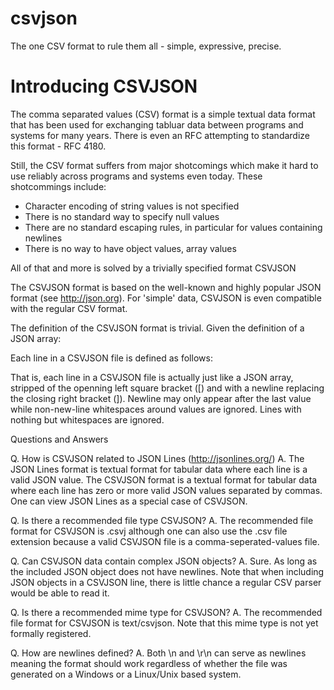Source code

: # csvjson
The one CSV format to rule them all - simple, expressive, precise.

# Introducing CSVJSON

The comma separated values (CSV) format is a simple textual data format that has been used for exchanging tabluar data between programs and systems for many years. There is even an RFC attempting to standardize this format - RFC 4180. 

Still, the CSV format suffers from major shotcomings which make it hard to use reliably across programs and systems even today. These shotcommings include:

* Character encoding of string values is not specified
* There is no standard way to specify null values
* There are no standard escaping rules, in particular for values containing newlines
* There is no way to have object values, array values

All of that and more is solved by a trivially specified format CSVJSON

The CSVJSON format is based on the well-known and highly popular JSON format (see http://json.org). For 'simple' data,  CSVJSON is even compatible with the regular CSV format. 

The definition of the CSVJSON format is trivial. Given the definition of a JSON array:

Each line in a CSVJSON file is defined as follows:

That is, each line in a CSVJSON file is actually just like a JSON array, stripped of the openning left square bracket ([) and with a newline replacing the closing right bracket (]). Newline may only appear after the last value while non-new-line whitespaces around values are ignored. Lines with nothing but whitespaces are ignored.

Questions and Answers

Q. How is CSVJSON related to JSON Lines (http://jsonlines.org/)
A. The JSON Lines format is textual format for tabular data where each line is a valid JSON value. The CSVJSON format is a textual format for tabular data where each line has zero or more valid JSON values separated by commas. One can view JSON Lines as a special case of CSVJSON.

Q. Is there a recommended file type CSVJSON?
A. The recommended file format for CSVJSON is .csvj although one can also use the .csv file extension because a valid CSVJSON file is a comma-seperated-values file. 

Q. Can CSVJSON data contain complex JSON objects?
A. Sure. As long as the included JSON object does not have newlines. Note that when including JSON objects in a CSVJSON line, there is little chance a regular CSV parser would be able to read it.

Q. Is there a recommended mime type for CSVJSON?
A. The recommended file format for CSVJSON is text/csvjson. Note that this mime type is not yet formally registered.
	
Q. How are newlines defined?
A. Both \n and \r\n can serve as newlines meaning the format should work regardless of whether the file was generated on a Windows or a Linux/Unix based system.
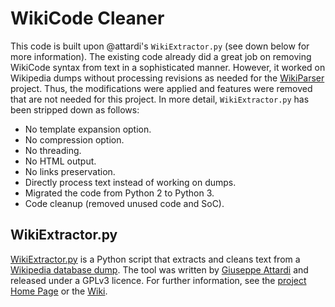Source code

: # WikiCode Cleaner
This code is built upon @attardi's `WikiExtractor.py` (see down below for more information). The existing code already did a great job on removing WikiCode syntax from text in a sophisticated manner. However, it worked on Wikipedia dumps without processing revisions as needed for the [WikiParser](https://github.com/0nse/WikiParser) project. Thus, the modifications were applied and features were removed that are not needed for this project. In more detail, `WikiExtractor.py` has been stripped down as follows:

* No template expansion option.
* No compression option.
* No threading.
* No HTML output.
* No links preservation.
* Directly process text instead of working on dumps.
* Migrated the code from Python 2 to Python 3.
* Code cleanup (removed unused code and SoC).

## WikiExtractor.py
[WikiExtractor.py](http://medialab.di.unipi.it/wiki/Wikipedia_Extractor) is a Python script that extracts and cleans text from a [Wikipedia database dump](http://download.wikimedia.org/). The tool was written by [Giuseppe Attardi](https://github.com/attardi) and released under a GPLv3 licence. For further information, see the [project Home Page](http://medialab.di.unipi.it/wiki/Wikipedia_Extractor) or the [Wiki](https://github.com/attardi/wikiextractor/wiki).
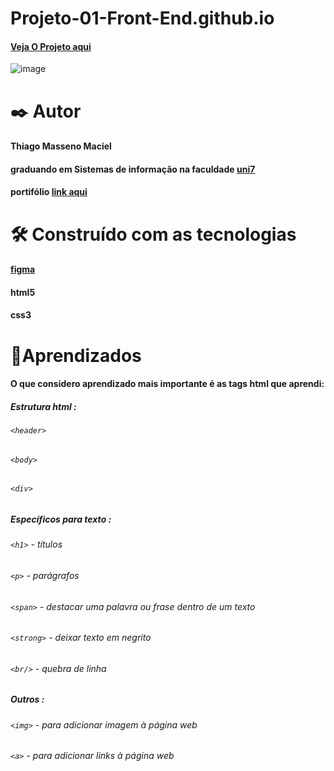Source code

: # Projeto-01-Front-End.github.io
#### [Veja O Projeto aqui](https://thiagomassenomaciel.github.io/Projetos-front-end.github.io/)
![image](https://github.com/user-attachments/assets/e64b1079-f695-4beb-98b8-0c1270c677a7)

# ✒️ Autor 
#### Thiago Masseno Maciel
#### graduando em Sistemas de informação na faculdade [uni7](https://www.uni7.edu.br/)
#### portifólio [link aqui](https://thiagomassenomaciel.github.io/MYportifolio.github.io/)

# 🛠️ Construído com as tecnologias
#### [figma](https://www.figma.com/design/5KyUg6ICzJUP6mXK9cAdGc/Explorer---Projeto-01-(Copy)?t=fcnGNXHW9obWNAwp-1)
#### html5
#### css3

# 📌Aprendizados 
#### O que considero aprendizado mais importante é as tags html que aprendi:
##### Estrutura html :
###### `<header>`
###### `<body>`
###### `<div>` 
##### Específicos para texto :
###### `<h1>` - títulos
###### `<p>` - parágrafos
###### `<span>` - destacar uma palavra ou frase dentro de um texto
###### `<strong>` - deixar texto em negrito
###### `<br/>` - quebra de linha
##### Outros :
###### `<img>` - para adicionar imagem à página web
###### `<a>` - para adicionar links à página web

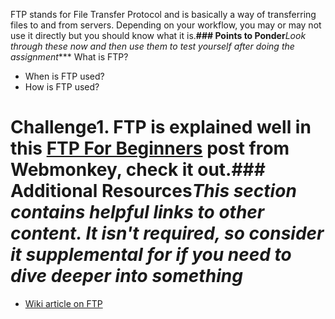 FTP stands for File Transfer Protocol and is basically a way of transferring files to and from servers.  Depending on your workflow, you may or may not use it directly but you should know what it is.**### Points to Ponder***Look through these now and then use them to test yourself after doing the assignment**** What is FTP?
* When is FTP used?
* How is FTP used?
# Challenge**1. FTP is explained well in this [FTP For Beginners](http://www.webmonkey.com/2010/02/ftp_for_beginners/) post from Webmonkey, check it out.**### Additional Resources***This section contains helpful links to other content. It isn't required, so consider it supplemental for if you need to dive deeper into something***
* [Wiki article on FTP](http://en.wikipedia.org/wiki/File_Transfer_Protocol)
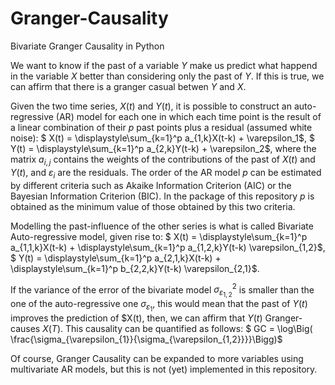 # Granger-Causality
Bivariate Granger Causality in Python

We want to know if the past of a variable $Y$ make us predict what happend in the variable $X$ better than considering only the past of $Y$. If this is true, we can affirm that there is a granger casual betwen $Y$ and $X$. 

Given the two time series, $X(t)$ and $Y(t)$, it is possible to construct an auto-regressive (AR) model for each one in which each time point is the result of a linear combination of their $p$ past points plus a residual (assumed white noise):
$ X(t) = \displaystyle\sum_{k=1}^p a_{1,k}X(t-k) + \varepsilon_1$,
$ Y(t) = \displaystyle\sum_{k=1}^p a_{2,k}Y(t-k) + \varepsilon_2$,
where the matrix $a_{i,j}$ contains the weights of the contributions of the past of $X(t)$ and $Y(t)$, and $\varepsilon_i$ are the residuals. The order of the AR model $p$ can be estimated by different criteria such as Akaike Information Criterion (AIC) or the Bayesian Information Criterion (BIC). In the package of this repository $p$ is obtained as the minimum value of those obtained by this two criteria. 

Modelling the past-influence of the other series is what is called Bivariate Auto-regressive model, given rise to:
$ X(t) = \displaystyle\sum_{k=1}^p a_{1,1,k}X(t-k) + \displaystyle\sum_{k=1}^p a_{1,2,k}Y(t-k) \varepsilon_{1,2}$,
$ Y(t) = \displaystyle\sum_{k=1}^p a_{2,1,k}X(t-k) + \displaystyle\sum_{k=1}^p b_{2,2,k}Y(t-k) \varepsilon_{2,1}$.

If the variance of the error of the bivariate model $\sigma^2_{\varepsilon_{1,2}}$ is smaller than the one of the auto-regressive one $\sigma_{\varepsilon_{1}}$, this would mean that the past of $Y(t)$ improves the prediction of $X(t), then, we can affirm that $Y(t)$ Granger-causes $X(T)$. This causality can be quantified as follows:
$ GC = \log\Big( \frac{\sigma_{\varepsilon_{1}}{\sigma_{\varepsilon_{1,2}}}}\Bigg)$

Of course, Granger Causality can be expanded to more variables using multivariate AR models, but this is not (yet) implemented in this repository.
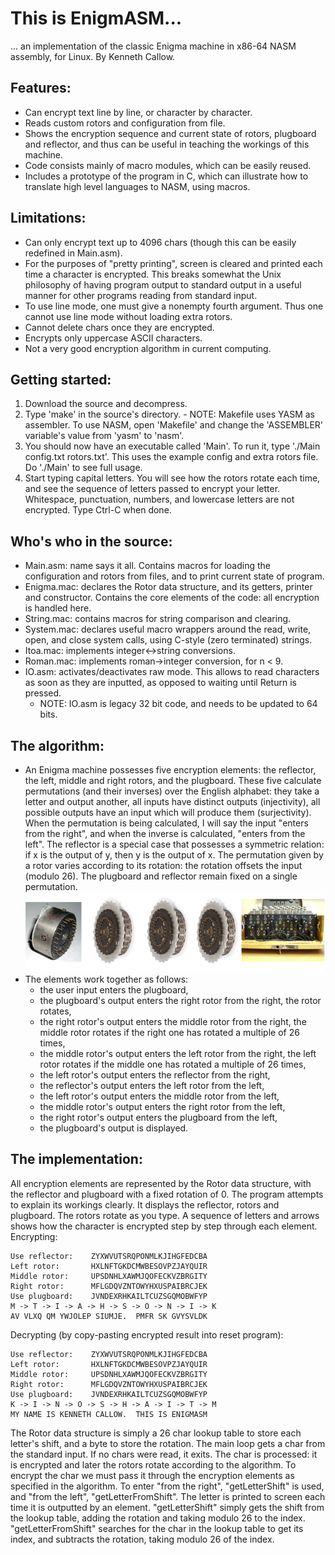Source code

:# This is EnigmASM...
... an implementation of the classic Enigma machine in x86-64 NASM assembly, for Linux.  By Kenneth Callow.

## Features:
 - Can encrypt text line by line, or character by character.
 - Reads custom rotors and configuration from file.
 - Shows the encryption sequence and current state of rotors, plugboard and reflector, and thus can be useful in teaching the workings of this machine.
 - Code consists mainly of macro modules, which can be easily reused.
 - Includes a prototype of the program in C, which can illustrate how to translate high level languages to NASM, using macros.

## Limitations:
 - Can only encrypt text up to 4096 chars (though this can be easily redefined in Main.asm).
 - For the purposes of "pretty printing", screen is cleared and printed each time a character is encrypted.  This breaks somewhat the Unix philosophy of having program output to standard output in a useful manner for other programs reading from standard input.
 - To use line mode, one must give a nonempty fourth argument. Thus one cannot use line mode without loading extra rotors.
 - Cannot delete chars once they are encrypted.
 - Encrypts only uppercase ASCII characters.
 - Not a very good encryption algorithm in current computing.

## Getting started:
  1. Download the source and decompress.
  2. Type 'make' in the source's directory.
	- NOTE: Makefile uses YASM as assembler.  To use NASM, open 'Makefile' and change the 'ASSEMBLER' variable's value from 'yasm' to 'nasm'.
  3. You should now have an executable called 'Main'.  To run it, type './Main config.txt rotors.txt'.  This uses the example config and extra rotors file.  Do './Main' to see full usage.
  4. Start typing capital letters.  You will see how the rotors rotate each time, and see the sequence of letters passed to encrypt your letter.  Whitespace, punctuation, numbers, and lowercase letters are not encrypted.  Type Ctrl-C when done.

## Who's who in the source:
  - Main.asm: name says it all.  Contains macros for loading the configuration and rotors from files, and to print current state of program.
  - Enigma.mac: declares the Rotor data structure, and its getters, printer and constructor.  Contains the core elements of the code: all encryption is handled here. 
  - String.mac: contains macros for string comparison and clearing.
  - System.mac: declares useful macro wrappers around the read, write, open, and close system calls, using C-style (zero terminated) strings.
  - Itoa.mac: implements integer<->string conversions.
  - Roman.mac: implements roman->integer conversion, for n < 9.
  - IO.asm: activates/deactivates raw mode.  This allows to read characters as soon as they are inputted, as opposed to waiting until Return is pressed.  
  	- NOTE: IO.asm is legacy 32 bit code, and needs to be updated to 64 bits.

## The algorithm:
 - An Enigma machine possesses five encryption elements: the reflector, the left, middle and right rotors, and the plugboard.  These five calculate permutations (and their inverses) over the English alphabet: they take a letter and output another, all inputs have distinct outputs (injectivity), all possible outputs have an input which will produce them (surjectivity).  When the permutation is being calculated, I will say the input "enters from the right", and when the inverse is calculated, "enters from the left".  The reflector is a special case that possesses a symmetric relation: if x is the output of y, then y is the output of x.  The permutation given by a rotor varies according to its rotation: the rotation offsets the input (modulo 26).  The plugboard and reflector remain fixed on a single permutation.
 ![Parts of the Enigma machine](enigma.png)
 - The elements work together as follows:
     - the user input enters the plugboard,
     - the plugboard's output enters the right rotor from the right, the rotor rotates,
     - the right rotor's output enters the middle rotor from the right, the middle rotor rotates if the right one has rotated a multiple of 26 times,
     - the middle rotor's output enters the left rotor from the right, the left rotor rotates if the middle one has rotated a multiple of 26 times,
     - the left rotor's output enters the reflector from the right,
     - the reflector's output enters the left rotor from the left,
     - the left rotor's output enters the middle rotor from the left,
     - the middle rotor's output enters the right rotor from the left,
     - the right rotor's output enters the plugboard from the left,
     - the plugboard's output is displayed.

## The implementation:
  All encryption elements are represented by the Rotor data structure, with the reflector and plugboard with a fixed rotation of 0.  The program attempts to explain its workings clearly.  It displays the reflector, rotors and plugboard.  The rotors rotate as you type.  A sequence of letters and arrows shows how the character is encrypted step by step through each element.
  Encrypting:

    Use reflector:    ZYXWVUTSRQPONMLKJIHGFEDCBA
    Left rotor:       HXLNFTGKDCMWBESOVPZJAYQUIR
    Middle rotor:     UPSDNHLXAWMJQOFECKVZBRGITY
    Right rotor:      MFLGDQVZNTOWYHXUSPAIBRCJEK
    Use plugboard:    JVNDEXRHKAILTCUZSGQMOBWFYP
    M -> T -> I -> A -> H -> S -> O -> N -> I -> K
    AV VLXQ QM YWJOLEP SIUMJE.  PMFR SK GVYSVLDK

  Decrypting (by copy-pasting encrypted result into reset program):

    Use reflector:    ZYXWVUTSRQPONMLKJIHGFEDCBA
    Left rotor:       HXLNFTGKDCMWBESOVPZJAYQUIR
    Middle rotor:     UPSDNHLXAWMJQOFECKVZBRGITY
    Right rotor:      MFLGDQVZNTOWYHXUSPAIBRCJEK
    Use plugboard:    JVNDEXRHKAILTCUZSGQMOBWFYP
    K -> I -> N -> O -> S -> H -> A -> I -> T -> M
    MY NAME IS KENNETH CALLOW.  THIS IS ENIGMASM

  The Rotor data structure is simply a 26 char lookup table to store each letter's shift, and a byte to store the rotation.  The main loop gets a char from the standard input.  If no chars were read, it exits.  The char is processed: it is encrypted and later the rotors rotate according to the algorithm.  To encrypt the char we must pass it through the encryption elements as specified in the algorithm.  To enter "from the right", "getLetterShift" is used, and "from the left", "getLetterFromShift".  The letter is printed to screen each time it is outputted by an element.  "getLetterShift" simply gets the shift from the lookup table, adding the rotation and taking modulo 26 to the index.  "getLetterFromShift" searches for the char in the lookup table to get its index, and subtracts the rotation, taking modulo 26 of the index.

────────────────────

**ACTIVITY**: Within the data above, pick out all lines holding the word "objects".

**EXPECTED ANSWER**:
Q. Can CSVJSON data contain complex JSON objects?
A. Sure. As long as the included JSON object does not have newlines. Note that when including JSON objects in a CSVJSON line, there is little chance a regular CSV parser would be able to read it.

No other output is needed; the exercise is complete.